**Work required:**
Read through the lines below for the string "graph" and copy each one that has it.

Document images with source code:
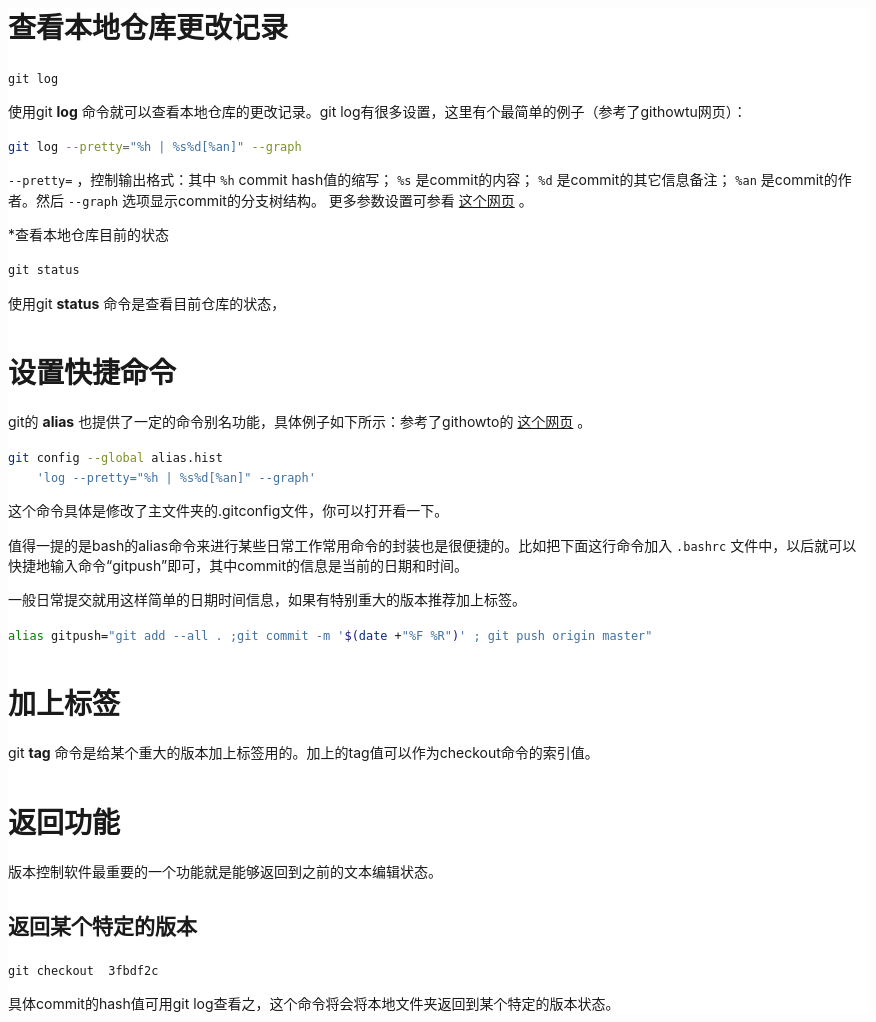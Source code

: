 
# 查看本地仓库更改记录<a id="orgheadline1"></a>

    git log

使用git **log** 命令就可以查看本地仓库的更改记录。git log有很多设置，这里有个最简单的例子（参考了githowtu网页）：

```sh
git log --pretty="%h | %s%d[%an]" --graph
```

`--pretty=` ，控制输出格式：其中 `%h` commit hash值的缩写； `%s` 是commit的内容； `%d` 是commit的其它信息备注； `%an` 是commit的作者。然后 `--graph` 选项显示commit的分支树结构。 更多参数设置可参看 [这个网页](http://git-scm.com/book/zh/v1/Git-%E5%9F%BA%E7%A1%80-%E6%9F%A5%E7%9C%8B%E6%8F%90%E4%BA%A4%E5%8E%86%E5%8F%B2) 。

\*查看本地仓库目前的状态

    git status

使用git **status** 命令是查看目前仓库的状态，

# 设置快捷命令<a id="orgheadline2"></a>

git的 **alias** 也提供了一定的命令别名功能，具体例子如下所示：参考了githowto的 [这个网页](http://githowto.com/aliases) 。

```sh
git config --global alias.hist 
    'log --pretty="%h | %s%d[%an]" --graph'
```

这个命令具体是修改了主文件夹的.gitconfig文件，你可以打开看一下。

值得一提的是bash的alias命令来进行某些日常工作常用命令的封装也是很便捷的。比如把下面这行命令加入 `.bashrc` 文件中，以后就可以快捷地输入命令“gitpush”即可，其中commit的信息是当前的日期和时间。

一般日常提交就用这样简单的日期时间信息，如果有特别重大的版本推荐加上标签。

```sh
alias gitpush="git add --all . ;git commit -m '$(date +"%F %R")' ; git push origin master"
```

# 加上标签<a id="orgheadline3"></a>

git **tag** 命令是给某个重大的版本加上标签用的。加上的tag值可以作为checkout命令的索引值。

# 返回功能<a id="orgheadline7"></a>

版本控制软件最重要的一个功能就是能够返回到之前的文本编辑状态。

## 返回某个特定的版本<a id="orgheadline4"></a>

    git checkout  3fbdf2c

具体commit的hash值可用git log查看之，这个命令将会将本地文件夹返回到某个特定的版本状态。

**Expected answer:**
git log --pretty="%h | %s%d[%an]" --graph
`--pretty=` ，控制输出格式：其中 `%h` commit hash值的缩写； `%s` 是commit的内容； `%d` 是commit的其它信息备注； `%an` 是commit的作者。然后 `--graph` 选项显示commit的分支树结构。 更多参数设置可参看 [这个网页](http://git-scm.com/book/zh/v1/Git-%E5%9F%BA%E7%A1%80-%E6%9F%A5%E7%9C%8B%E6%8F%90%E4%BA%A4%E5%8E%86%E5%8F%B2) 。
    'log --pretty="%h | %s%d[%an]" --graph'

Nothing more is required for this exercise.